When I was at school, I opted for trampolining in PE because it meant getting to jump around aimlessly with your friends while watching Sophie West’s boobs bounce up and down quite vigorously, rather than having the boys from the year above slide tackle me in the rain. Anyway, I digress, the trampolines we had were huge things that folded up like sandwiches and had to be wheeled out by us like we were armies of ants carrying a twig, and then opened out. This opening out bit is where my problem with trampolines first arose.

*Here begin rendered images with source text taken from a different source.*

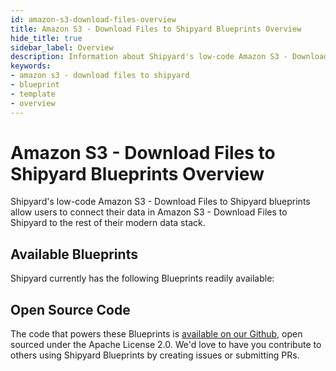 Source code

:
 ```yaml
---
id: amazon-s3-download-files-overview
title: Amazon S3 - Download Files to Shipyard Blueprints Overview
hide_title: true
sidebar_label: Overview
description: Information about Shipyard's low-code Amazon S3 - Download Files to Shipyard templates.
keywords:
- amazon s3 - download files to shipyard
- blueprint
- template
- overview
---
```


# Amazon S3 - Download Files to Shipyard Blueprints Overview

Shipyard's low-code Amazon S3 - Download Files to Shipyard blueprints allow users to connect their data in Amazon S3 - Download Files to Shipyard to the rest of their modern data stack.

## Available Blueprints
Shipyard currently has the following Blueprints readily available: 

## Open Source Code
The code that powers these Blueprints is [available on our Github](None), open sourced under the Apache License 2.0. We'd love to have you contribute to others using Shipyard Blueprints by creating issues or submitting PRs.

You see, initially, the elastic stress of the huge rusty springs and the taut mesh made it pretty hard to open them out, but eventually they would reach a point at which the springs started to act in the opener’s favour. Then you quickly had to switch from pulling the two halves downwards to suddenly trying to hold them up as the big metal legs swung down to hold the extremities of the trampoline up. One day, the big metal leg landed on my foot and completely crushed my toe. The nail came straight off and I still have a very vivid image of my pristine white sock with blood seeping through it. I had to take my sock off but the broken nail was hooted to the fibres, making the experience even more unpleasant.
As time passed, I grew a new nail – however, the new nail was deformed. Thick and pointy like a raptor’s claw. I have had it for nine years now and it still upsets me. I forget about it most of the time, but if I think about it for any reason I can feel it touching on things. This is particularly bad when I am in bed and I feel the duvet resting on my claw. As soon as I feel it, I get squirmy and have to stick my foot out of the bed so it hangs suspended in the air and I can’t feel it rubbing anymore. This is why I hate trampolines and no flashbacks of Sophie West’s flying tits will ever change my feelings.